Opioids: The use of opioid drugs has been mainly studied during abortions and uterine aspiration procedures. In 2011, a systematic review and meta-analysis of pain management for office gynecologic procedures identified only 1 placebo-controlled RCT evaluating opioid drugs. This study evaluated the use of sublingual buprenorphine for hysteroscopy and concluded that this medication did not decrease pain but substantially increased side effects including nausea, vomiting, and drowsiness [23].

Benzodiazepines: Benzodiazepines are anxiolytic medications that have been shown to be safe for use to decrease pain during first-trimester uterine aspiration. However, there is no data suggesting this type of oral medication decreases procedural pain for other gynecologic procedures [24].

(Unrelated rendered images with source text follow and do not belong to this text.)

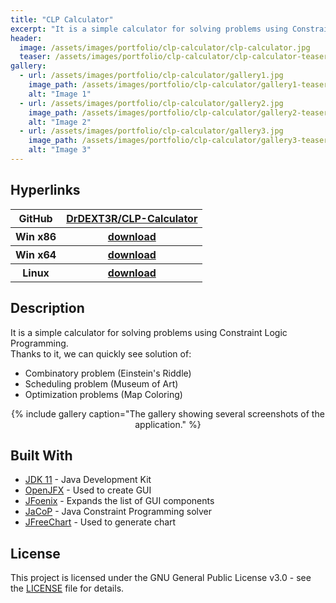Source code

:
 ```yaml
---
title: "CLP Calculator"
excerpt: "It is a simple calculator for solving problems using Constraint Logic Programming. Thanks to it, we can quickly see solution of combinatory/scheduling/optimization problems."
header:
  image: /assets/images/portfolio/clp-calculator/clp-calculator.jpg
  teaser: /assets/images/portfolio/clp-calculator/clp-calculator-teaser.jpg
gallery:
  - url: /assets/images/portfolio/clp-calculator/gallery1.jpg
    image_path: /assets/images/portfolio/clp-calculator/gallery1-teaser.jpg
    alt: "Image 1"
  - url: /assets/images/portfolio/clp-calculator/gallery2.jpg
    image_path: /assets/images/portfolio/clp-calculator/gallery2-teaser.jpg
    alt: "Image 2"
  - url: /assets/images/portfolio/clp-calculator/gallery3.jpg
    image_path: /assets/images/portfolio/clp-calculator/gallery3-teaser.jpg
    alt: "Image 3"
---
```


## Hyperlinks
<table>
  <tr>
    <th>GitHub</th>
    <th><a href="https://github.com/DrDEXT3R/CLP-Calculator" target="_blank">DrDEXT3R/CLP-Calculator</a></th>
  </tr>
  <tr>
    <th>Win x86</th>
    <th><a href="https://sourceforge.net/projects/clp-calculator/files/CLP-Calculator_win_x86_portable.zip/download" target="_blank">download</a></th>
  </tr>
  <tr>
    <th>Win x64</th>
    <th><a href="https://sourceforge.net/projects/clp-calculator/files/CLP-Calculator_win_x64_portable.zip/download" target="_blank">download</a></th>
  </tr>
  <tr>
    <th>Linux</th>
    <th><a href="https://sourceforge.net/projects/clp-calculator/files/CLP-Calculator_linux.zip/download" target="_blank">download</a></th>
  </tr>
</table>


## Description
It is a simple calculator for solving problems using Constraint Logic Programming. <br/>
Thanks to it, we can quickly see solution of:
 - Combinatory problem (Einstein's Riddle)
 - Scheduling problem (Museum of Art)
 - Optimization problems (Map Coloring)

<div style="text-align: center;">
{% include gallery caption="The gallery showing several screenshots of the application." %}
</div>

## Built With
*  <a href="https://docs.oracle.com/en/java/javase/11/" target="_blank">JDK 11</a> - Java Development Kit
* <a href="https://openjfx.io/openjfx-docs/" target="_blank">OpenJFX</a> - Used to create GUI
* <a href="http://www.jfoenix.com/documentation.html" target="_blank">JFoenix</a> - Expands the list of GUI components
* <a href="http://jacopguide.osolpro.com/guideJaCoP.html" target="_blank">JaCoP</a> - Java Constraint Programming solver
* <a href="http://www.jfree.org/jfreechart/api/javadoc/index.html" target="_blank">JFreeChart</a> - Used to generate chart

## License
This project is licensed under the GNU General Public License v3.0 - see the <a href="https://github.com/DrDEXT3R/CLP-Calculator/blob/master/LICENSE" target="_blank">LICENSE</a> file for details.
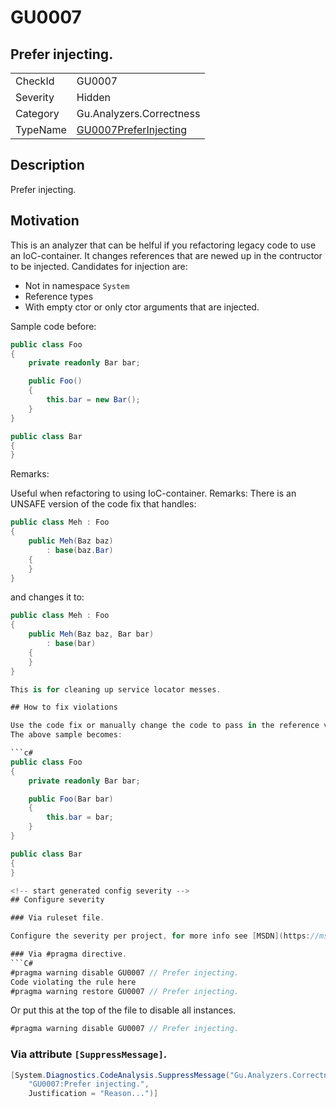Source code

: # GU0007
## Prefer injecting.

<!-- start generated table -->
<table>
<tr>
  <td>CheckId</td>
  <td>GU0007</td>
</tr>
<tr>
  <td>Severity</td>
  <td>Hidden</td>
</tr>
<tr>
  <td>Category</td>
  <td>Gu.Analyzers.Correctness</td>
</tr>
<tr>
  <td>TypeName</td>
  <td><a href="https://github.com/JohanLarsson/Gu.Analyzers/blob/master/Gu.Analyzers.Analyzers/GU0007PreferInjecting.cs">GU0007PreferInjecting</a></td>
</tr>
</table>
<!-- end generated table -->

## Description

Prefer injecting.

## Motivation

This is an analyzer that can be helful if you refactoring legacy code to use an IoC-container.
It changes references that are newed up in the contructor to be injected.
Candidates for injection are:
- Not in namespace `System`
- Reference types
- With empty ctor or only ctor arguments that are injected.

Sample code before:

```c#
public class Foo
{
    private readonly Bar bar;

    public Foo()
    {
        this.bar = new Bar();
    }
}

public class Bar
{
}
```

Remarks:

Useful when refactoring to using IoC-container.
Remarks:
There is an UNSAFE version of the code fix that handles:

```C#
public class Meh : Foo
{
    public Meh(Baz baz)
        : base(baz.Bar)
    {
    }
}
```

and changes it to:

```C#
public class Meh : Foo
{
    public Meh(Baz baz, Bar bar)
        : base(bar)
    {
    }
}

This is for cleaning up service locator messes.

## How to fix violations

Use the code fix or manually change the code to pass in the reference via ctor.
The above sample becomes:

```c#
public class Foo
{
    private readonly Bar bar;

    public Foo(Bar bar)
    {
        this.bar = bar;
    }
}

public class Bar
{
}

<!-- start generated config severity -->
## Configure severity

### Via ruleset file.

Configure the severity per project, for more info see [MSDN](https://msdn.microsoft.com/en-us/library/dd264949.aspx).

### Via #pragma directive.
```C#
#pragma warning disable GU0007 // Prefer injecting.
Code violating the rule here
#pragma warning restore GU0007 // Prefer injecting.
```

Or put this at the top of the file to disable all instances.
```C#
#pragma warning disable GU0007 // Prefer injecting.
```

### Via attribute `[SuppressMessage]`.

```C#
[System.Diagnostics.CodeAnalysis.SuppressMessage("Gu.Analyzers.Correctness", 
    "GU0007:Prefer injecting.", 
    Justification = "Reason...")]
```
<!-- end generated config severity -->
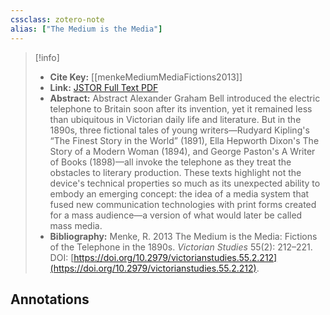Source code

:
 ```yaml
---
cssclass: zotero-note
alias: ["The Medium is the Media"]
---
```


> [!info]
> - **Cite Key:** [[menkeMediumMediaFictions2013]]
> - **Link:** [JSTOR Full Text PDF](file:///Users/kennedyelson/Zotero/storage/TRV4Z6ZH/Menke%20-%202013%20-%20The%20Medium%20is%20the%20Media%20Fictions%20of%20the%20Telephone.pdf)
> - **Abstract:** Abstract Alexander Graham Bell introduced the electric telephone to Britain soon after its invention, yet it remained less than ubiquitous in Victorian daily life and literature. But in the 1890s, three fictional tales of young writers—Rudyard Kipling's “The Finest Story in the World” (1891), Ella Hepworth Dixon's The Story of a Modern Woman (1894), and George Paston's A Writer of Books (1898)—all invoke the telephone as they treat the obstacles to literary production. These texts highlight not the device's technical properties so much as its unexpected ability to embody an emerging concept: the idea of a media system that fused new communication technologies with print forms created for a mass audience—a version of what would later be called mass media.
> - **Bibliography:** Menke, R. 2013 The Medium is the Media: Fictions of the Telephone in the 1890s. _Victorian Studies_ 55(2): 212–221. DOI: [https://doi.org/10.2979/victorianstudies.55.2.212](https://doi.org/10.2979/victorianstudies.55.2.212).

## Annotations

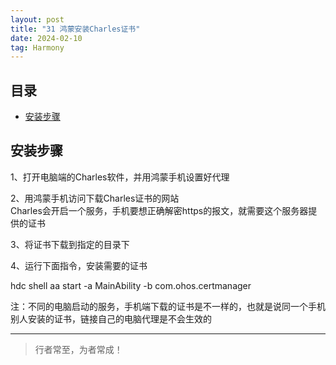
 ```yaml
---
layout: post
title: "31 鸿蒙安装Charles证书"
date: 2024-02-10
tag: Harmony
---
```





## 目录
- [安装步骤](#content1)   


<!-- ************************************************ -->
## <a id="content1">安装步骤</a>

1、打开电脑端的Charles软件，并用鸿蒙手机设置好代理

2、用鸿蒙手机访问下载Charles证书的网站     
Charles会开启一个服务，手机要想正确解密https的报文，就需要这个服务器提供的证书    

3、将证书下载到指定的目录下

4、运行下面指令，安装需要的证书   

hdc shell aa start -a MainAbility -b com.ohos.certmanager     

注：不同的电脑启动的服务，手机端下载的证书是不一样的，也就是说同一个手机别人安装的证书，链接自己的电脑代理是不会生效的    







----------
>  行者常至，为者常成！


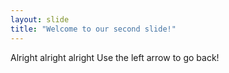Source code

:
 ```yaml
---
layout: slide
title: "Welcome to our second slide!"
---
```

Alright alright alright
Use the left arrow to go back!
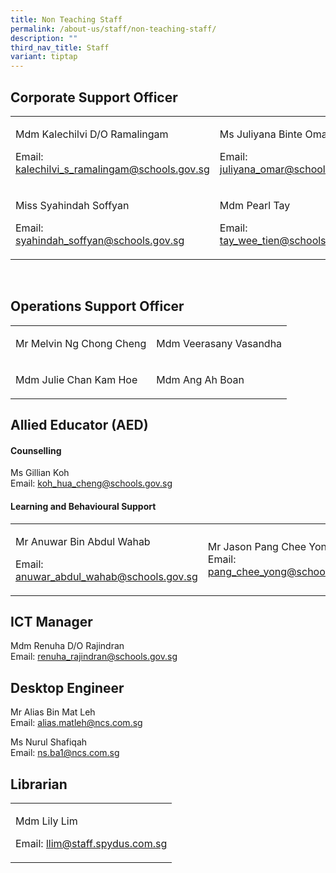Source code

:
 ```yaml
---
title: Non Teaching Staff
permalink: /about-us/staff/non-teaching-staff/
description: ""
third_nav_title: Staff
variant: tiptap
---
```

<h2>Corporate Support Officer</h2>
<table>
<tbody>
<tr>
<td rowspan="1" colspan="1">
<p>Mdm Kalechilvi D/O Ramalingam</p>
<p>Email: <a href="mailto:kalechilvi_s_ramalingam@schools.gov.sg" rel="noopener noreferrer nofollow" target="_blank">kalechilvi_s_ramalingam@schools.gov.sg</a>
</p>
</td>
<td rowspan="1" colspan="1">
<p>Ms Juliyana Binte Omar</p>
<p>Email: <a href="mailto:juliyana_omar@schools.gov.sg" rel="noopener noreferrer nofollow" target="_blank">juliyana_omar@schools.gov.sg</a> 
<br>
</p>
</td>
</tr>
<tr>
<td rowspan="1" colspan="1">
<p>Miss Syahindah Soffyan</p>
<p>Email: <a href="mailto:syahindah_soffyan@schools.gov.sg" rel="noopener noreferrer nofollow" target="_blank">syahindah_soffyan@schools.gov.sg</a>
</p>
</td>
<td rowspan="1" colspan="1">
<p>Mdm Pearl Tay</p>
<p>Email: <a href="mailto:tay_wee_tien@schools.gov.sg" rel="noopener noreferrer nofollow" target="_blank">tay_wee_tien@schools.gov.sg</a>
</p>
</td>
</tr>
</tbody>
</table>
<p>
<br>
</p>
<h2>Operations Support Officer</h2>
<table>
<tbody>
<tr>
<td rowspan="1" colspan="1">
<p>Mr Melvin Ng Chong Cheng</p>
</td>
<td rowspan="1" colspan="1">
<p>Mdm Veerasany Vasandha</p>
</td>
</tr>
<tr>
<td rowspan="1" colspan="1">
<p>Mdm Julie Chan Kam Hoe</p>
</td>
<td rowspan="1" colspan="1">
<p>Mdm Ang Ah Boan
<br>
</p>
</td>
</tr>
</tbody>
</table>
<h2>Allied Educator (AED)</h2>
<h4>Counselling</h4>
<p>Ms Gillian Koh
<br>Email: <a href="mailto:koh_hua_cheng@schools.gov.sg" rel="noopener noreferrer nofollow" target="_blank">koh_hua_cheng@schools.gov.sg</a>
</p>
<h4>Learning and Behavioural Support</h4>
<table>
<tbody>
<tr>
<td rowspan="1" colspan="1">
<p>Mr Anuwar Bin Abdul Wahab</p>
<p>Email: <a href="mailto:anuwar_abdul_wahab@schools.gov.sg" rel="noopener noreferrer nofollow" target="_blank">anuwar_abdul_wahab@schools.gov.sg</a>
</p>
</td>
<td rowspan="1" colspan="1">
<p>Mr Jason Pang Chee Yong
<br>Email: <a href="mailto:pang_chee_yong@schools.gov.sg" rel="noopener noreferrer nofollow" target="_blank">pang_chee_yong@schools.gov.sg</a>
</p>
</td>
</tr>
</tbody>
</table>
<h2>ICT Manager</h2>
<p>Mdm Renuha D/O Rajindran
<br>Email: <a href="mailto:renuha_rajindran@schools.gov.sg" rel="noopener noreferrer nofollow" target="_blank">renuha_rajindran@schools.gov.sg</a>
</p>
<h2>Desktop Engineer</h2>
<p>Mr Alias Bin Mat Leh
<br>Email: <a href="mailto:alias.matleh@ncs.com.sg" rel="noopener noreferrer nofollow" target="_blank">alias.matleh@ncs.com.sg</a>
</p>
<p>Ms Nurul Shafiqah
<br>Email: <a href="mailto:ns.ba1@ncs.com.sg" rel="noopener noreferrer nofollow" target="_blank">ns.ba1@ncs.com.sg</a>
</p>
<h2>Librarian</h2>
<table>
<tbody>
<tr>
<td rowspan="1" colspan="1">
<p>Mdm Lily Lim</p>
<p>Email: <a href="mailto:llim@staff.spydus.com.sg" rel="noopener noreferrer nofollow" target="_blank">llim@staff.spydus.com.sg</a>
</p>
</td>
</tr>
</tbody>
</table>
<p></p>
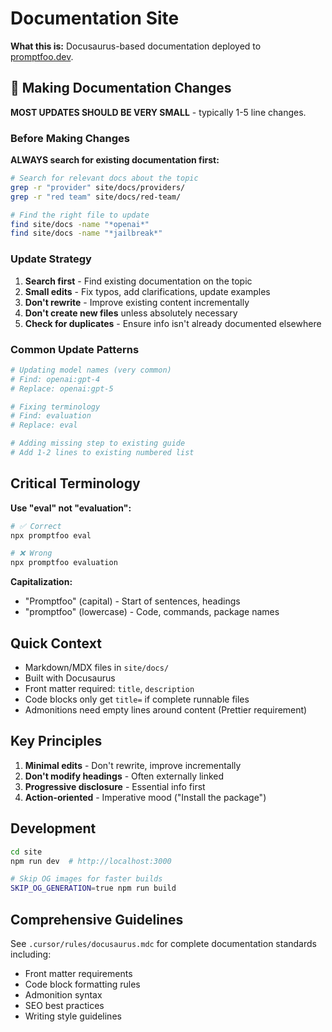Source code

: # Documentation Site

**What this is:** Docusaurus-based documentation deployed to [promptfoo.dev](https://www.promptfoo.dev/).

## 🎯 Making Documentation Changes

**MOST UPDATES SHOULD BE VERY SMALL** - typically 1-5 line changes.

### Before Making Changes

**ALWAYS search for existing documentation first:**

```bash
# Search for relevant docs about the topic
grep -r "provider" site/docs/providers/
grep -r "red team" site/docs/red-team/

# Find the right file to update
find site/docs -name "*openai*"
find site/docs -name "*jailbreak*"
```

### Update Strategy

1. **Search first** - Find existing documentation on the topic
2. **Small edits** - Fix typos, add clarifications, update examples
3. **Don't rewrite** - Improve existing content incrementally
4. **Don't create new files** unless absolutely necessary
5. **Check for duplicates** - Ensure info isn't already documented elsewhere

### Common Update Patterns

```bash
# Updating model names (very common)
# Find: openai:gpt-4
# Replace: openai:gpt-5

# Fixing terminology
# Find: evaluation
# Replace: eval

# Adding missing step to existing guide
# Add 1-2 lines to existing numbered list
```

## Critical Terminology

**Use "eval" not "evaluation":**

```bash
# ✅ Correct
npx promptfoo eval

# ❌ Wrong
npx promptfoo evaluation
```

**Capitalization:**

- "Promptfoo" (capital) - Start of sentences, headings
- "promptfoo" (lowercase) - Code, commands, package names

## Quick Context

- Markdown/MDX files in `site/docs/`
- Built with Docusaurus
- Front matter required: `title`, `description`
- Code blocks only get `title=` if complete runnable files
- Admonitions need empty lines around content (Prettier requirement)

## Key Principles

1. **Minimal edits** - Don't rewrite, improve incrementally
2. **Don't modify headings** - Often externally linked
3. **Progressive disclosure** - Essential info first
4. **Action-oriented** - Imperative mood ("Install the package")

## Development

```bash
cd site
npm run dev  # http://localhost:3000

# Skip OG images for faster builds
SKIP_OG_GENERATION=true npm run build
```

## Comprehensive Guidelines

See `.cursor/rules/docusaurus.mdc` for complete documentation standards including:

- Front matter requirements
- Code block formatting rules
- Admonition syntax
- SEO best practices
- Writing style guidelines
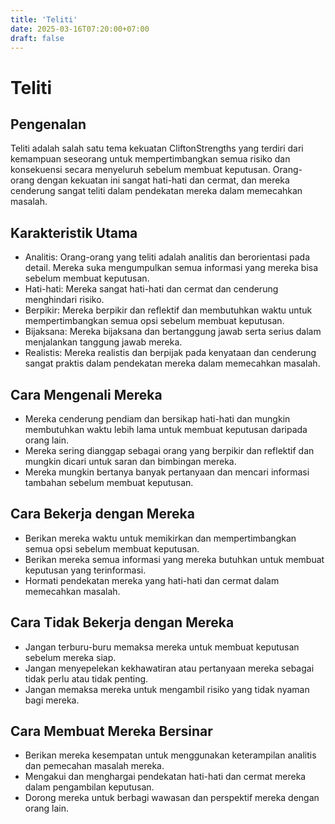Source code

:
 ```yaml
---
title: 'Teliti'
date: 2025-03-16T07:20:00+07:00
draft: false
---
```


# Teliti

## Pengenalan

Teliti adalah salah satu tema kekuatan CliftonStrengths yang terdiri dari kemampuan seseorang untuk mempertimbangkan semua risiko dan konsekuensi secara menyeluruh sebelum membuat keputusan. Orang-orang dengan kekuatan ini sangat hati-hati dan cermat, dan mereka cenderung sangat teliti dalam pendekatan mereka dalam memecahkan masalah.

## Karakteristik Utama

- Analitis: Orang-orang yang teliti adalah analitis dan berorientasi pada detail. Mereka suka mengumpulkan semua informasi yang mereka bisa sebelum membuat keputusan.
- Hati-hati: Mereka sangat hati-hati dan cermat dan cenderung menghindari risiko.
- Berpikir: Mereka berpikir dan reflektif dan membutuhkan waktu untuk mempertimbangkan semua opsi sebelum membuat keputusan.
- Bijaksana: Mereka bijaksana dan bertanggung jawab serta serius dalam menjalankan tanggung jawab mereka.
- Realistis: Mereka realistis dan berpijak pada kenyataan dan cenderung sangat praktis dalam pendekatan mereka dalam memecahkan masalah.

## Cara Mengenali Mereka

- Mereka cenderung pendiam dan bersikap hati-hati dan mungkin membutuhkan waktu lebih lama untuk membuat keputusan daripada orang lain.
- Mereka sering dianggap sebagai orang yang berpikir dan reflektif dan mungkin dicari untuk saran dan bimbingan mereka.
- Mereka mungkin bertanya banyak pertanyaan dan mencari informasi tambahan sebelum membuat keputusan.

## Cara Bekerja dengan Mereka

- Berikan mereka waktu untuk memikirkan dan mempertimbangkan semua opsi sebelum membuat keputusan.
- Berikan mereka semua informasi yang mereka butuhkan untuk membuat keputusan yang terinformasi.
- Hormati pendekatan mereka yang hati-hati dan cermat dalam memecahkan masalah.

## Cara Tidak Bekerja dengan Mereka

- Jangan terburu-buru memaksa mereka untuk membuat keputusan sebelum mereka siap.
- Jangan menyepelekan kekhawatiran atau pertanyaan mereka sebagai tidak perlu atau tidak penting.
- Jangan memaksa mereka untuk mengambil risiko yang tidak nyaman bagi mereka.

## Cara Membuat Mereka Bersinar

- Berikan mereka kesempatan untuk menggunakan keterampilan analitis dan pemecahan masalah mereka.
- Mengakui dan menghargai pendekatan hati-hati dan cermat mereka dalam pengambilan keputusan.
- Dorong mereka untuk berbagi wawasan dan perspektif mereka dengan orang lain.

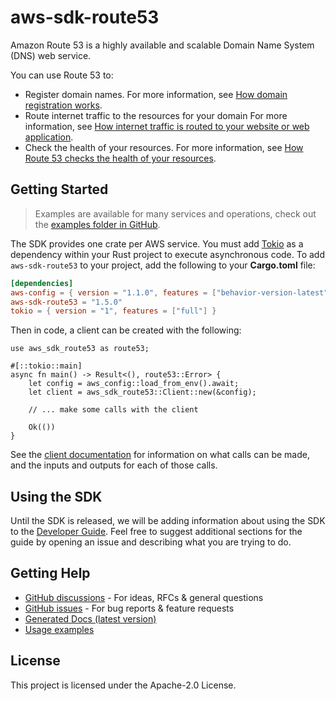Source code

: # aws-sdk-route53

Amazon Route 53 is a highly available and scalable Domain Name System (DNS) web service.

You can use Route 53 to:
  - Register domain names. For more information, see [How domain registration works](https://docs.aws.amazon.com/Route53/latest/DeveloperGuide/welcome-domain-registration.html).
  - Route internet traffic to the resources for your domain For more information, see [How internet traffic is routed to your website or web application](https://docs.aws.amazon.com/Route53/latest/DeveloperGuide/welcome-dns-service.html).
  - Check the health of your resources. For more information, see [How Route 53 checks the health of your resources](https://docs.aws.amazon.com/Route53/latest/DeveloperGuide/welcome-health-checks.html).

## Getting Started

> Examples are available for many services and operations, check out the
> [examples folder in GitHub](https://github.com/awslabs/aws-sdk-rust/tree/main/examples).

The SDK provides one crate per AWS service. You must add [Tokio](https://crates.io/crates/tokio)
as a dependency within your Rust project to execute asynchronous code. To add `aws-sdk-route53` to
your project, add the following to your **Cargo.toml** file:

```toml
[dependencies]
aws-config = { version = "1.1.0", features = ["behavior-version-latest"] }
aws-sdk-route53 = "1.5.0"
tokio = { version = "1", features = ["full"] }
```

Then in code, a client can be created with the following:

```rust,no_run
use aws_sdk_route53 as route53;

#[::tokio::main]
async fn main() -> Result<(), route53::Error> {
    let config = aws_config::load_from_env().await;
    let client = aws_sdk_route53::Client::new(&config);

    // ... make some calls with the client

    Ok(())
}
```

See the [client documentation](https://docs.rs/aws-sdk-route53/latest/aws_sdk_route53/client/struct.Client.html)
for information on what calls can be made, and the inputs and outputs for each of those calls.

## Using the SDK

Until the SDK is released, we will be adding information about using the SDK to the
[Developer Guide](https://docs.aws.amazon.com/sdk-for-rust/latest/dg/welcome.html). Feel free to suggest
additional sections for the guide by opening an issue and describing what you are trying to do.

## Getting Help

* [GitHub discussions](https://github.com/awslabs/aws-sdk-rust/discussions) - For ideas, RFCs & general questions
* [GitHub issues](https://github.com/awslabs/aws-sdk-rust/issues/new/choose) - For bug reports & feature requests
* [Generated Docs (latest version)](https://awslabs.github.io/aws-sdk-rust/)
* [Usage examples](https://github.com/awslabs/aws-sdk-rust/tree/main/examples)

## License

This project is licensed under the Apache-2.0 License.


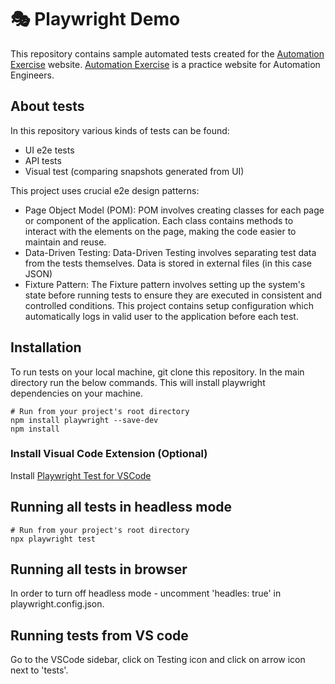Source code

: # 🎭 Playwright Demo

This repository contains sample automated tests created for the [Automation Exercise](https://automationexercise.com) website.
[Automation Exercise](https://automationexercise.com) is a practice website for Automation Engineers.

## About tests
In this repository various kinds of tests can be found:
- UI e2e tests
- API tests
- Visual test (comparing snapshots generated from UI)

This project uses crucial e2e design patterns:
- Page Object Model (POM): POM involves creating classes for each page or component of the application. Each class contains methods to interact with the elements on the page, making the code easier to maintain and reuse.
- Data-Driven Testing: Data-Driven Testing involves separating test data from the tests themselves. Data is stored in external files (in this case JSON)
- Fixture Pattern: The Fixture pattern involves setting up the system's state before running tests to ensure they are executed in consistent and controlled conditions. This project contains setup configuration which automatically logs in valid user to the application before each test.

## Installation
To run tests on your local machine, git clone this repository. In the main directory run the below commands. This will install playwright dependencies on your machine.

```Shell
# Run from your project's root directory
npm install playwright --save-dev
npm install 
```
### Install Visual Code Extension (Optional)
Install [Playwright Test for VSCode](https://marketplace.visualstudio.com/items?itemName=ms-playwright.playwright)

## Running all tests in headless mode
```Shell
# Run from your project's root directory
npx playwright test
```

## Running all tests in browser
In order to turn off headless mode - uncomment 'headles: true' in playwright.config.json.

## Running tests from VS code 
Go to the VSCode sidebar, click on Testing icon and click on arrow icon next to 'tests'.
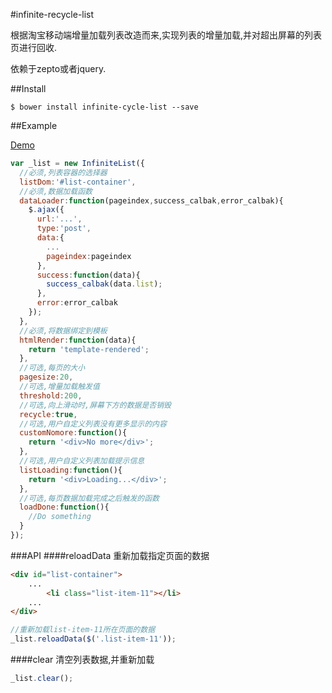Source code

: #infinite-recycle-list

根据淘宝移动端增量加载列表改造而来,实现列表的增量加载,并对超出屏幕的列表页进行回收.

依赖于zepto或者jquery.

##Install
```
$ bower install infinite-cycle-list --save
```

##Example

[Demo](http://marvinwilliam.com/infinite-recycle-list/)

```javascript
var _list = new InfiniteList({
  //必须,列表容器的选择器
  listDom:'#list-container',
  //必须,数据加载函数
  dataLoader:function(pageindex,success_calbak,error_calbak){
    $.ajax({
      url:'...',
      type:'post',
      data:{
        ...
        pageindex:pageindex
      },
      success:function(data){
        success_calbak(data.list);
      },
      error:error_calbak
    });
  },
  //必须,将数据绑定到模板
  htmlRender:function(data){
    return 'template-rendered';
  },
  //可选,每页的大小
  pagesize:20,
  //可选,增量加载触发值
  threshold:200,
  //可选,向上滑动时,屏幕下方的数据是否销毁
  recycle:true,
  //可选,用户自定义列表没有更多显示的内容
  customNomore:function(){
    return '<div>No more</div>';
  },
  //可选,用户自定义列表加载提示信息
  listLoading:function(){
    return '<div>Loading...</div>';
  },
  //可选,每页数据加载完成之后触发的函数
  loadDone:function(){
    //Do something
  }
});
```

###API
####reloadData
重新加载指定页面的数据
```html
<div id="list-container">
    ...
        <li class="list-item-11"></li>
    ...
</div>
```

```javascript
//重新加载list-item-11所在页面的数据
_list.reloadData($('.list-item-11'));
```

####clear
清空列表数据,并重新加载

```javascript
_list.clear();
```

Misoprostol: Misoprostol has been studied for cervical ripening prior to hysteroscopy. One meta-analysis of 10 studies concluded that misoprostol leads to greater preoperative dilation, decreased need for additional dilation, and reduced rates of cervical laceration in premenopausal women. The greatest benefits were seen in nulliparous women and with operative hysteroscopy [25]. However, women treated with misoprostol had higher rates of side effects and minor complications such as transient vaginal bleeding, cramping, and preoperative fever. The optimal dosing regimen for cervical ripening before hysteroscopy is unclear. In premenopausal women, studies have found either 200, 400, or 1000 g of vaginal misoprostol or 400 g of oral misoprostol given at least 9 to 12 hours preoperatively to be superior to placebo. Most of these studies focused on nulliparous women [26]. There are few trials comparing routes of administration, dosage, and interval to procedure. Batukan C et al. [27] compared 400 mcg of oral vs vaginal misoprostol given 10 to 12 hours before operative hysteroscopy in a double-blinded, placebo-control trial. The authors found vaginal misoprostol to be superior in baseline cervical dilation and decreased time required for cervical dilation. Other trials evaluating vaginal misoprostol for shorter intervals, 4 to 6 hours preoperatively, have not shown evidence of any effect. With the current evidence we can conclude that misoprostol has greater effect in pregnant and premenopausal patients. For postmenopausal women the data is conflicting, and most studies do not show a benefit from misoprostol. Misoprostol’s actions on the cervix may require endogenous estrogen. It is not known if more intensive dosing regimens would affect the postmenopausal cervix [25].


In office hysteroscopy plays an important role in modern gynecology. The number of procedures that are being currently performed in an office setting is growing. Patient comfort directly affects the ability of the hysteroscopist to safely complete a procedure. Adequate patient selection is a fundamental step to achieve a successful office-based practice.